**What is required**
The lines to copy from the data below are those that hold the string "have".

**Supplied material**
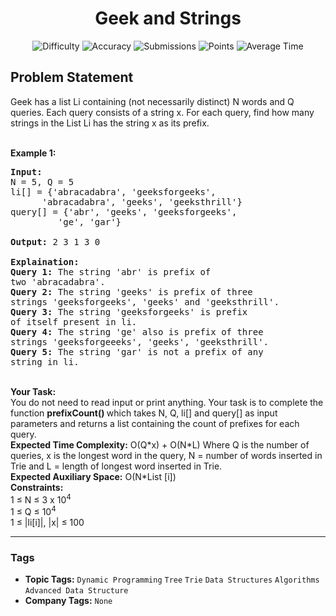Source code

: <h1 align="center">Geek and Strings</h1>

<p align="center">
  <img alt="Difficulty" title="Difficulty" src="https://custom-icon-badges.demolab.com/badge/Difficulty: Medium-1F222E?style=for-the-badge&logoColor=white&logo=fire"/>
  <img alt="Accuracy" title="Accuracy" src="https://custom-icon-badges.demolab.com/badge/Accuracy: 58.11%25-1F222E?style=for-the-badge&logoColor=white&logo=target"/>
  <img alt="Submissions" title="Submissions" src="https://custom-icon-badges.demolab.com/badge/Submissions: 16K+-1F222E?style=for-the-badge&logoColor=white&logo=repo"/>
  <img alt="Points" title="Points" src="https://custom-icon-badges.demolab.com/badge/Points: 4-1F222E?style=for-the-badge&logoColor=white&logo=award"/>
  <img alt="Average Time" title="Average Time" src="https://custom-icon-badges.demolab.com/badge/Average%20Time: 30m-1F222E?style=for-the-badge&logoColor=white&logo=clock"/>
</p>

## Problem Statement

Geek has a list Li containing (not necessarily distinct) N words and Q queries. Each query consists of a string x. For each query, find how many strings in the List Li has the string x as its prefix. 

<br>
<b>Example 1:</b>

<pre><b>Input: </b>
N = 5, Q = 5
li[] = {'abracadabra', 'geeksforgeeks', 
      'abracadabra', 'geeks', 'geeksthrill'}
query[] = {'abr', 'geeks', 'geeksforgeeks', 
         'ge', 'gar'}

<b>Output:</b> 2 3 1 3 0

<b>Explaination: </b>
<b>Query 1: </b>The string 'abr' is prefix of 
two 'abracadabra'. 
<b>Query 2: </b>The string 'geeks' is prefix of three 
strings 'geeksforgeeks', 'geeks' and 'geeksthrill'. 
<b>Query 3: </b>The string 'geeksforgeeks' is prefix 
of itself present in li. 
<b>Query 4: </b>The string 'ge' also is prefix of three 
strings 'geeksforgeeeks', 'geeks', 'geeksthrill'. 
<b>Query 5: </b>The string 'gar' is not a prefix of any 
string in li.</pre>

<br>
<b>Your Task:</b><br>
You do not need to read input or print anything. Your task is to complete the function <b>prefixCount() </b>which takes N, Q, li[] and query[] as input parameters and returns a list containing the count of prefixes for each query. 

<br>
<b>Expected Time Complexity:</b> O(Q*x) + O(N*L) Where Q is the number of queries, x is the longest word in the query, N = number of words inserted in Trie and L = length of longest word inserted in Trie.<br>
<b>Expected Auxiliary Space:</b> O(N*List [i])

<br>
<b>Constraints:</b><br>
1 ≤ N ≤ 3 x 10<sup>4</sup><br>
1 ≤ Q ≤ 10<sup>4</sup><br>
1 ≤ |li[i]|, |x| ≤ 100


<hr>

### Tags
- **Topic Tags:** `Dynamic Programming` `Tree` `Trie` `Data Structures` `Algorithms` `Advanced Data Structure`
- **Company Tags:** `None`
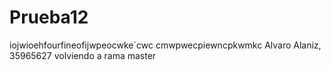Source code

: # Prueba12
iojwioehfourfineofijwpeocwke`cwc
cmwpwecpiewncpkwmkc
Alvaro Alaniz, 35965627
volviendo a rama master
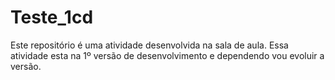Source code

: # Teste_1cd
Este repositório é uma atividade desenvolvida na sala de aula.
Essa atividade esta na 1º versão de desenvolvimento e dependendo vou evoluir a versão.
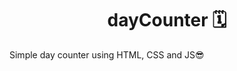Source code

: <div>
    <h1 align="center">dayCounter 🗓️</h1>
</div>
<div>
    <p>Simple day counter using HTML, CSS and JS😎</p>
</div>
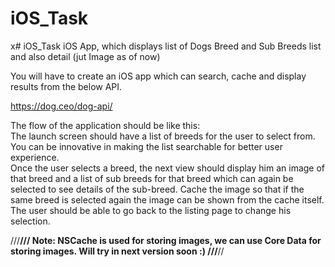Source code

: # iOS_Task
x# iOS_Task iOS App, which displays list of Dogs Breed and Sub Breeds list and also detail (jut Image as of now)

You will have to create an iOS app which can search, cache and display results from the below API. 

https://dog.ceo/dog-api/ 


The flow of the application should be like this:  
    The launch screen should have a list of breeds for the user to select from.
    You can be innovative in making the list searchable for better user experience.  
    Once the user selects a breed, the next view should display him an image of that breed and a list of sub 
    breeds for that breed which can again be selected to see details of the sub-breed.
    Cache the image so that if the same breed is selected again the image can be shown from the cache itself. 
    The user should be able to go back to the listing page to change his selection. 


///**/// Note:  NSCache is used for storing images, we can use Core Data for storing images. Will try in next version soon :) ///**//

**Answer to the problem**
You will have to create an iOS app which can search, cache and display results from the below API. 
    The launch screen should have a list of breeds for the user to select from.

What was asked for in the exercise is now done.